ABSTRACT: In October 1994, 19 Filipino professional staff of a large company in Damman city were hospitalized with acute febrile gastroenteritis. All ate three daily meals at the company cafeteria. A case-control investigation was begun to determine the cause of the outbreak. We searched the compound for any resident with a diarrhoeal illness. Both cases and controls were asked where and when foods were eaten during the three days before onset. Stool cultures were done for all patients and all 25 kitchen employees. Food cooking, handling and storage procedures were reviewed.


Flambée épidémique de salmonellose chez des Philippins dans un camp privé en l'Arabie saoudite

RESUME: En octobre 1994, 19 professionnels de nationalité philippine travaillant dans une grande entreprise à Dammam ont été hospitalisés pour une gastro-entérite fébrile aiguë. Tous avaient pris les trois repas de la journée à la cafétéria de l'entreprise. Une enquête cas-témoins a été mise en route pour déterminer la cause de cette flambée épidémique. On a fait des recherches dans l'enceinte pour trouver tout résident ayant une maladie diarrhéique. On a interrogé aussi bien les cas que les témoins sur l'endroit et le moment où ils avaient mangé pendant les trois jours qui précédaient le début de l'épisode. Des coprocultures ont été effectuées pour tous les malades et pour l'ensemble des 25 employés de cuisine. On a examiné les procédés de cuisson, de manipulation et de conservation des aliments.

Introduction

Foodborne nontyphoidal salmonellosis outbreaks are an increasing public health problem in Saudi Arabia. Although the reasons for such an increase are not yet completely clear, many of these outbreaks are related to contaminated poultry or eggs. Although there have been reports published about nontyphoidal salmonellosis in Eastern Province, Saudi Arabia [1-4], none of these was specifically concerned with the investigation of food poisoning in relation to salmonella species. Here, we report the results of a nontyphoidal salmonellosis outbreak among Filipino employees of a large company and discuss possible modes of transmission and the general implications for control of foodborne disease.

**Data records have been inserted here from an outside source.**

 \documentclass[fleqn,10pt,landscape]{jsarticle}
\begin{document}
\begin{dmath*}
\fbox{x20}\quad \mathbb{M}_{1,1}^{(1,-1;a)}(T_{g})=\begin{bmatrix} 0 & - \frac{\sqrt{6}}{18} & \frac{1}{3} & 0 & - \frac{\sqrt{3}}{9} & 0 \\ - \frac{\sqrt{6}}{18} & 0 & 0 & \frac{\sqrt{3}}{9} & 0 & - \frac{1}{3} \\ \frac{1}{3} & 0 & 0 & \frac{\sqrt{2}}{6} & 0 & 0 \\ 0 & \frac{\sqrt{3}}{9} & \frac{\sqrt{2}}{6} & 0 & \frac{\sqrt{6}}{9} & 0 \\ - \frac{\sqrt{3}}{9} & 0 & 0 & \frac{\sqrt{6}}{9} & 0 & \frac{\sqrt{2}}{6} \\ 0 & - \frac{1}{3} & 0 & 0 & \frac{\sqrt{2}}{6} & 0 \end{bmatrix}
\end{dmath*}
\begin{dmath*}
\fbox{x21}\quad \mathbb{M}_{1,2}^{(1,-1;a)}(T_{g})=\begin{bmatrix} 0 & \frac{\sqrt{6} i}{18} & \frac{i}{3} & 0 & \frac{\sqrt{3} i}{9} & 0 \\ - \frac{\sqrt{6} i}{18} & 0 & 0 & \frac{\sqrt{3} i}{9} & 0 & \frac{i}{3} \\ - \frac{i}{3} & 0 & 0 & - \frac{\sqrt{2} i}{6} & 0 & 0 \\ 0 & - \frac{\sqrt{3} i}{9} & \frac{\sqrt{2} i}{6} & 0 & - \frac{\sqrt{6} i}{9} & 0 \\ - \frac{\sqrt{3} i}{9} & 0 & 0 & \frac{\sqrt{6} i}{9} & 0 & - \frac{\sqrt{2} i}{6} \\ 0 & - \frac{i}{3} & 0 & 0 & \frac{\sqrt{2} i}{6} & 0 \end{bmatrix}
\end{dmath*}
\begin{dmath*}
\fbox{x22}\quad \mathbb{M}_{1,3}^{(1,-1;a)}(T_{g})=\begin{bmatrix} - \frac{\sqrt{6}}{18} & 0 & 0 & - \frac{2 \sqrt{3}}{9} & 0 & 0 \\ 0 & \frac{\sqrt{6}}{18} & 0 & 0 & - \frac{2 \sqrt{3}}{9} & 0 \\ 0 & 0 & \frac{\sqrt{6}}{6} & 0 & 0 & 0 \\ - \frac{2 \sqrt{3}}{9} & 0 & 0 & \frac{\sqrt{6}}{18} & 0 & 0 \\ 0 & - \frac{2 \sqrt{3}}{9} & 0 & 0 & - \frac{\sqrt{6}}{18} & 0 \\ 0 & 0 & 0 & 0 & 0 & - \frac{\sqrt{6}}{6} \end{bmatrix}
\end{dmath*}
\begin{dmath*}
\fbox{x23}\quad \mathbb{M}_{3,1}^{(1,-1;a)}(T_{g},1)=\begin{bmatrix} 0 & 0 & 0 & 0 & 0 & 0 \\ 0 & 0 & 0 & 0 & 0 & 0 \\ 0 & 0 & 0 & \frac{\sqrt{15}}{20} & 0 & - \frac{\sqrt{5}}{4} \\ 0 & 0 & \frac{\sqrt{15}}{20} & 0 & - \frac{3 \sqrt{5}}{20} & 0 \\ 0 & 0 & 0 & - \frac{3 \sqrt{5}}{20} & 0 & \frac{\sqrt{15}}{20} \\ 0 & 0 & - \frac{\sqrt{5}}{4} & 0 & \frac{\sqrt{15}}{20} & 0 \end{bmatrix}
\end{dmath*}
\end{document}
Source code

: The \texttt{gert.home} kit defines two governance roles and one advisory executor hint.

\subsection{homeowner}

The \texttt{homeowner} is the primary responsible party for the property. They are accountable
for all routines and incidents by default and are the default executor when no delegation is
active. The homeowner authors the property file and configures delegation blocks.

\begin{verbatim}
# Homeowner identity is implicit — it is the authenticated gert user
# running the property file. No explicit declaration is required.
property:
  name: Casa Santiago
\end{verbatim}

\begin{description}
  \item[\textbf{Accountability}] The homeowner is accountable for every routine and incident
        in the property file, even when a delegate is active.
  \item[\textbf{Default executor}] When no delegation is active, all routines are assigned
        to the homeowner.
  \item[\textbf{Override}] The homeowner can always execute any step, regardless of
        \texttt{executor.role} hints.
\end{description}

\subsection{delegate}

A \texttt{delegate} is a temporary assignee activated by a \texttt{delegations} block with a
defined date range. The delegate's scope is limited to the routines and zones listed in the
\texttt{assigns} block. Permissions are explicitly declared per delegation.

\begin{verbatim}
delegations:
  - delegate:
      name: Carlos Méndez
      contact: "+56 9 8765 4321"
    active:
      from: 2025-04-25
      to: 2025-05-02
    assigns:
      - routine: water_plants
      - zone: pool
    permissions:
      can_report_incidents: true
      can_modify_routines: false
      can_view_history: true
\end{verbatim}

On 14 October 1994, a private hospital notified the preventive health department in the city of Damman of 11 Filipino professionals with acute gastroenteritis with fever. All worked in the same company, lived in the same housing compound and ate daily meals from the company cafeteria. An investigation was begun to determine the extent of the outbreak and to find out the cause thereof.

Among the 204 professionals staff, 22 cases of diarrhoea were identified (attack rate [AR] = 11% among professionals). Salmonella group D was isolated from stool of all 22 cases. None of the kitchen staff was sick or had salmonella in their stool. Illness was associated with eating dinner after 9 p.m. on 12 October (P < 0.001, Kruskal-Wallis test) and with eating one dish, chicken adobo, for dinner on 12 October (odds ratio [OR] = ¥ ; 95% confidence interval [CI] = 3.9-¥). The median period from eating the chicken to the onset of illness was 38 hours. The chicken was cooked between 2 p.m. and 4 p.m. on the stovetop in two pots, each of which held 105 kilograms of chicken. The same utensils and containers used for handling uncooked chicken were also used for serving. After cooking, the chicken was held at room temperature (35-40 °C) and served between 5 p.m. and 10 p.m. Chicken adobo was the most probable vehicle of transmission. The inadequate cooking conditions or cross-contamination after cooking probably allowed salmonella in the raw chicken to survive. After cooking, the time till serving and temperature of the chicken were ideal for salmonella to multiply and to reach an infective dose before consumption.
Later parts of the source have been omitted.